Floating backwards, she lifted up her feet to fidget with one of the boots and its jammed air jet. After pulling out a big bit of lint that had been caught on a hair (a dark hair, so she knew it was Clara's, though she couldn't think why Clara had been messing around with her spacesuit) the air flowed out enough to propel her jerkily towards the ship, where she banged against it.
"What was that?" Oswin asked over her comms.
"Me. The air jet was blocked with some hair. You're so lucky your hair doesn't fall out and Adam's is short."
"I don't know, he hasn't had a haircut since he got brought onto the TARDIS. I told him he should get one, but he asked me for specifics about exactly what kind of hair I wanted him to have. Which wasn't what I was getting at at all, he just keeps complaining about it bothering him," she said, "I guess you can't really tell because he never leaves the bathroom on a morning without doing it into that quiff which is apparently 'high fashion' in the 21st Century." Jenny only paid attention to roughly half of that, busy trying to orient herself in the 0G. The monstrous black hole hung pendulously beneath her. They were a mile out of the point where it would start sucking them into its ergosphere, though black holes weren't too much of a worry with teleporters and a ship that could travel faster than the speed of light. But there was still something about them and the utter oblivion they represented that made her want to avoid looking at it.
"That, uh, that boy – you know, the one who has the thing with Sally – he does his hair like that."

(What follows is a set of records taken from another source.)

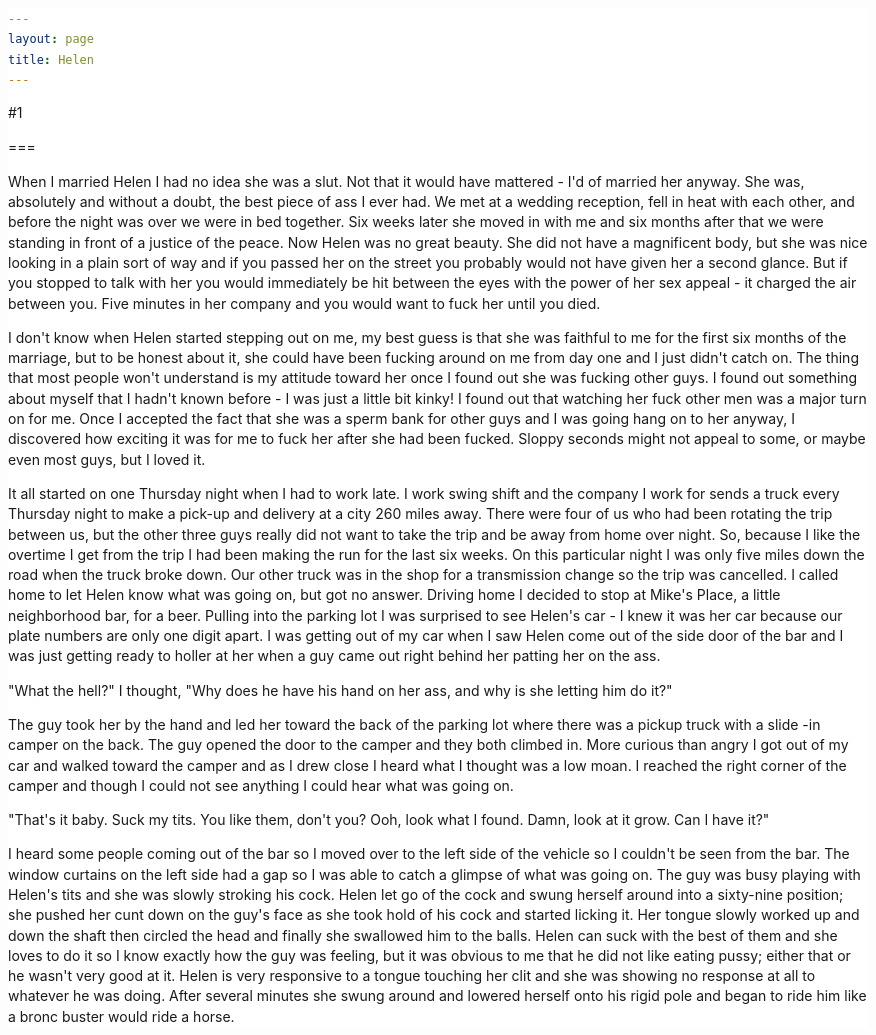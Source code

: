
 ```yaml
---
layout: page
title: Helen
---
```

#1 

===

When I married Helen I had no idea she was a slut. Not that it would have mattered - I'd of married her anyway. She was, absolutely and without a doubt, the best piece of ass I ever had. We met at a wedding reception, fell in heat with each other, and before the night was over we were in bed together. Six weeks later she moved in with me and six months after that we were standing in front of a justice of the peace. Now Helen was no great beauty. She did not have a magnificent body, but she was nice looking in a plain sort of way and if you passed her on the street you probably would not have given her a second glance. But if you stopped to talk with her you would immediately be hit between the eyes with the power of her sex appeal - it charged the air between you. Five minutes in her company and you would want to fuck her until you died. 

I don't know when Helen started stepping out on me, my best guess is that she was faithful to me for the first six months of the marriage, but to be honest about it, she could have been fucking around on me from day one and I just didn't catch on. The thing that most people won't understand is my attitude toward her once I found out she was fucking other guys. I found out something about myself that I hadn't known before - I was just a little bit kinky! I found out that watching her fuck other men was a major turn on for me. Once I accepted the fact that she was a sperm bank for other guys and I was going hang on to her anyway, I discovered how exciting it was for me to fuck her after she had been fucked. Sloppy seconds might not appeal to some, or maybe even most guys, but I loved it. 

It all started on one Thursday night when I had to work late. I work swing shift and the company I work for sends a truck every Thursday night to make a pick-up and delivery at a city 260 miles away. There were four of us who had been rotating the trip between us, but the other three guys really did not want to take the trip and be away from home over night. So, because I like the overtime I get from the trip I had been making the run for the last six weeks. On this particular night I was only five miles down the road when the truck broke down. Our other truck was in the shop for a transmission change so the trip was cancelled. I called home to let Helen know what was going on, but got no answer. Driving home I decided to stop at Mike's Place, a little neighborhood bar, for a beer. Pulling into the parking lot I was surprised to see Helen's car - I knew it was her car because our plate numbers are only one digit apart. I was getting out of my car when I saw Helen come out of the side door of the bar and I was just getting ready to holler at her when a guy came out right behind her patting her on the ass. 

"What the hell?" I thought, "Why does he have his hand on her ass, and why is she letting him do it?" 

The guy took her by the hand and led her toward the back of the parking lot where there was a pickup truck with a slide -in camper on the back. The guy opened the door to the camper and they both climbed in. More curious than angry I got out of my car and walked toward the camper and as I drew close I heard what I thought was a low moan. I reached the right corner of the camper and though I could not see anything I could hear what was going on. 

"That's it baby. Suck my tits. You like them, don't you? Ooh, look what I found. Damn, look at it grow. Can I have it?" 

I heard some people coming out of the bar so I moved over to the left side of the vehicle so I couldn't be seen from the bar. The window curtains on the left side had a gap so I was able to catch a glimpse of what was going on. The guy was busy playing with Helen's tits and she was slowly stroking his cock. Helen let go of the cock and swung herself around into a sixty-nine position; she pushed her cunt down on the guy's face as she took hold of his cock and started licking it. Her tongue slowly worked up and down the shaft then circled the head and finally she swallowed him to the balls. Helen can suck with the best of them and she loves to do it so I know exactly how the guy was feeling, but it was obvious to me that he did not like eating pussy; either that or he wasn't very good at it. Helen is very responsive to a tongue touching her clit and she was showing no response at all to whatever he was doing. After several minutes she swung around and lowered herself onto his rigid pole and began to ride him like a bronc buster would ride a horse.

"They all do. Rory does his hair like that. It's such an old-fashioned lack of variety, you know? Although, I can't deny that Sally Sparrow's toy-boy is basically gorgeous. I didn't know you'd met him."
"I haven't, I saw his Facebook because Clara was talking about how she thinks he's hot."
"Do you not think he's hot?"
"I have a girlfriend."
"Oh, please."
"Well, he's over six foot tall."
"So you do think he's hot?"
"It's just a fact."
"Jack's over six foot tall."
"You're supposed to be my mission control, point out these rocks I'm looking for on the close-range scanner," Jenny said. She had her sonic screwdriver to test some of the meteorite chunks and bits of debris floating around, of which there were plenty, but the ship was equipped with the most advanced spacecraft technology in… well, the universe, probably. Now that the Time Lords weren't growing TARDISes anymore.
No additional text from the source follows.